Originally, the organization emerged out of the deep desire from a group of American women with a sentiment to stop the US from invading Iraq. Now known nationwide, Medea Benjamin, the cofounder of both CODEPINK and the international human rights organization Global Exchange, travels across the country to speak to universities. Last Wednesday, she came to Suffolk with Alli McCracken, her associate, following a trip to Iran.

She is an activist and an author of eight published books. In addition, she is currently working on her campaign to stop the use of killer drones.

In the forum, Benjamin spoke about her direct questioning of President Barack Obama in the 2013 foreign policy address, as well as her recent trips to Pakistan and Yemen, which helped her inform others about the innocent people being killed by U.S. drone strikes.

(Alexa Gagosz/Acting International Editor)

“As President Obama was speaking about a year and a half ago when he was giving his foreign policy talk, I don’t tell anyone how I did it, but I managed to get inside of there when we were working on drones. The US was lying to the people, first saying that we weren’t using them, and secondly, they were saying that they weren’t killing civilians,” Benjamin said at the forum. “Now Alli and I have been to Pakistan and Yemen and met with families whose loved ones were killed. We knew our government was lying.”

Benjamin then talked of the prisoners still being held by the CIA in Guantanamo Bay detention camp, the U.S. military prison located in Cuba, for the past 12 years now after they were cleared for release already.

Benjamin claimed that organizations including the CIA, FBI, and NSA have said the prisoners are not guilty, but have yet to be released.

“So here I was, and the president was speaking. Now we heard because of the media buzz that he was going to announce some major policy changes. The entire speech he didn’t say anything about any changes so when he said, ‘now the last thing I want to talk about,’ I knew that he wasn’t going to talk about Guantanamo. So I stood up and I said, ‘you are the commander-in-chief, you could release all the cleared prisoners from Guantanamo immediately,’” Benjamin said, describing her presence at the foreign policy address.

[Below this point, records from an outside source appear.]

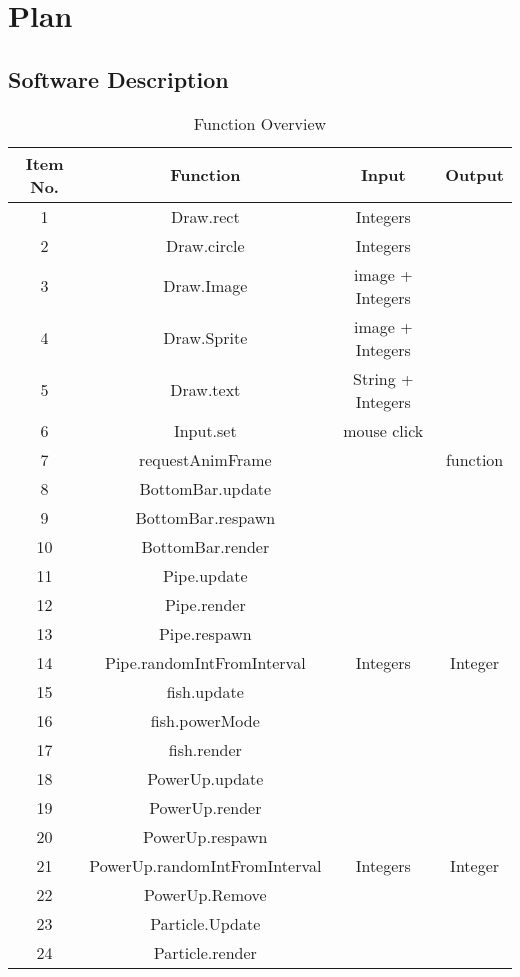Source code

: \documentclass[11pt, oneside]{article}   	%
\begin{document}
\section{Plan}
\subsection{Software Description}
\begin{table}[H]
\caption{Function Overview}
\begin{center}
\begin{tabular}{|c|c|c|c|}
\hline
Item No. & Function & Input & Output\\
\hline
1 &  Draw.rect & Integers & \\
\hline
2 & Draw.circle & Integers & \\
\hline
3 & Draw.Image & image + Integers  & \\
\hline
4 & Draw.Sprite & image + Integers & \\
\hline
5 & Draw.text & String + Integers & \\
\hline
6 & Input.set &  mouse click  & \\
\hline
7 & requestAnimFrame  &  &  function\\
\hline
8 & BottomBar.update &  &\\
\hline
9 &  BottomBar.respawn & & \\
\hline
10 & BottomBar.render &  & \\
\hline
11 & Pipe.update &  & \\
\hline
12 & Pipe.render &  & \\
\hline
13 & Pipe.respawn &  & \\
\hline
14 & Pipe.randomIntFromInterval & Integers & Integer\\
\hline
15 & fish.update &  &\\
\hline
16 & fish.powerMode & & \\
\hline
17 & fish.render &  & \\
\hline
18 & PowerUp.update &  & \\
\hline
19 & PowerUp.render &  & \\
\hline
20 & PowerUp.respawn &  & \\
\hline
21 & PowerUp.randomIntFromInterval & Integers & Integer\\
\hline
22 & PowerUp.Remove &  & \\
\hline
23 & Particle.Update & & \\
\hline
24 &  Particle.render &  & \\
\hline

\end{tabular}
\end{center}
\end{table}
\end{document}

She said that at first, Obama attempted to ignore her as there were “badges being flown around me everywhere ready to kick me out.”

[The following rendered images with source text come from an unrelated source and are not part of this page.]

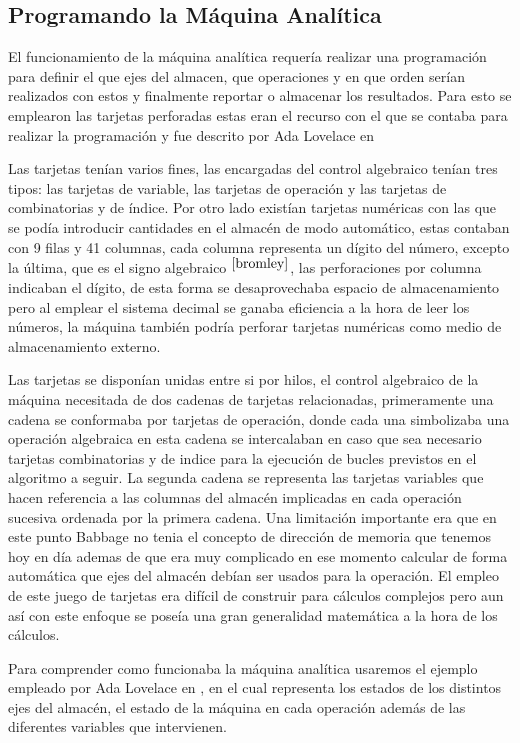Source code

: \documentclass[runningheads,a4paper]{llncs}
\begin{document}
\subsection*{Programando la Máquina Analítica}

El funcionamiento de la máquina analítica requería realizar una programación para definir el que ejes del almacen, que operaciones y en que orden serían realizados con estos y finalmente reportar o almacenar los resultados. Para esto se
emplearon las tarjetas perforadas estas eran el recurso con el que se contaba para realizar la programación y fue descrito por Ada Lovelace en \cite{lovelace}

Las tarjetas tenían varios fines, las encargadas del control algebraico tenían tres tipos: las tarjetas de variable, las tarjetas de operación y las tarjetas de combinatorias y de índice. Por otro lado existían tarjetas numéricas con las que se podía introducir cantidades en el almacén de modo automático, estas contaban con 9 filas y 41 columnas, cada columna representa un dígito del número, excepto la última, que es el signo algebraico $^{\cite{bromley}}$, las perforaciones por columna indicaban el dígito, de esta forma se desaprovechaba espacio de almacenamiento pero al emplear el sistema decimal se ganaba eficiencia a la hora de leer los números, la máquina también podría perforar tarjetas numéricas como medio de almacenamiento externo.

Las tarjetas se disponían unidas entre si por hilos, el control algebraico de la máquina necesitada de dos cadenas de
tarjetas relacionadas, primeramente una cadena se conformaba por tarjetas de operación, donde cada una simbolizaba una
operación algebraica en esta cadena se intercalaban en caso que sea necesario tarjetas combinatorias y de indice para 
la ejecución de bucles previstos en el algoritmo a seguir. La segunda cadena se representa las tarjetas variables que hacen referencia a las columnas del almacén implicadas en cada operación sucesiva ordenada por la primera cadena. Una
limitación importante era que en este punto Babbage no tenia el concepto de dirección de memoria que tenemos hoy en día
ademas de que era muy complicado en ese momento calcular de forma automática que ejes del almacén debían ser usados 
para la operación. El empleo de este juego de tarjetas era difícil de construir para cálculos complejos pero aun así
con este enfoque se poseía una gran generalidad matemática a la hora de los cálculos.

Para comprender como funcionaba la máquina analítica usaremos el ejemplo empleado por Ada Lovelace en \cite{lovelace}, en el cual representa los estados de los distintos ejes del almacén, el estado de la máquina en cada operación además de las diferentes variables que intervienen.
\end{document}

But, after a while, she said that he started to engage with her.

Obama said to the audience that her points were clear and true, that they should listen to her; yet even with the president’s support, she was thrown out of the address for questioning the President’s authority.

Benjamin spoke about her personal history in protesting and challenging the government’s decisions. She said she found it sad that young people nowadays live in fear instead of acting out or questioning authority like her generation did in the 1960s.

“In this country, people are always saying that there are such awful things going on,” Benjamin said. “And yes, it’s terrible that the NSA are spying on people, that the police are killing people who are unarmed, but we also have to remember that in this country we have a lot of liberties. And we should use them. Or else they get taken away more and more.”